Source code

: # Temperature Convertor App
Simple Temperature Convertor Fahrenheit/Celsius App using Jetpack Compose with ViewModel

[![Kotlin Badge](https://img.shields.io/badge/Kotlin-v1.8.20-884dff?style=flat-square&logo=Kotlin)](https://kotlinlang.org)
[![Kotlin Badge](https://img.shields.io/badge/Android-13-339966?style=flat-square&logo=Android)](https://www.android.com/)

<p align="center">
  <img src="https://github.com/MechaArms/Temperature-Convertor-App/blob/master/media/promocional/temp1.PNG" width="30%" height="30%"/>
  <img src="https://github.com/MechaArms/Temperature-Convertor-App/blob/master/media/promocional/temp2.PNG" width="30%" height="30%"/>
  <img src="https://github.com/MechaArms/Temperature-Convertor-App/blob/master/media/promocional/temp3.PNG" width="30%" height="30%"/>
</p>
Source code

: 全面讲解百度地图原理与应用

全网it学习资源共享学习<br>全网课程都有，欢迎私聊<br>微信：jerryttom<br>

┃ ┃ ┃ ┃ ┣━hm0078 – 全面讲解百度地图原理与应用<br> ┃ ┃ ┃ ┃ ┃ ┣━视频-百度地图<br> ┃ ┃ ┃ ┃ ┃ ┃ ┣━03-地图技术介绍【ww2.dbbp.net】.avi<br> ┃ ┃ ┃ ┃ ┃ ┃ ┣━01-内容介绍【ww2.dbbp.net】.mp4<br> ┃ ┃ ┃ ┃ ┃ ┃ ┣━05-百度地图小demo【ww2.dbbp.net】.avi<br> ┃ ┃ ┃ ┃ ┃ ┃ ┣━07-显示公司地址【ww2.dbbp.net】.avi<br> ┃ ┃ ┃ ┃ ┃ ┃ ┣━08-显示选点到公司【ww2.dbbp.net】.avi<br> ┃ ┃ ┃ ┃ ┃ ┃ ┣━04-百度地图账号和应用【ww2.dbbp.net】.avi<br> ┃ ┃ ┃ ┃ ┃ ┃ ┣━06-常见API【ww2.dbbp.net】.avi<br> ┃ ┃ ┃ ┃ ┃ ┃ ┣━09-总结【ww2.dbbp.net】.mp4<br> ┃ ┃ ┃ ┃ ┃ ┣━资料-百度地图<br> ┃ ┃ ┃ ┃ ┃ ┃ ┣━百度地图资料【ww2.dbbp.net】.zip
□ □ □
**What the task requires:**
Please determine how many lines of the records above include the word "master", replying with a number alone.

**Exercise answer:**
3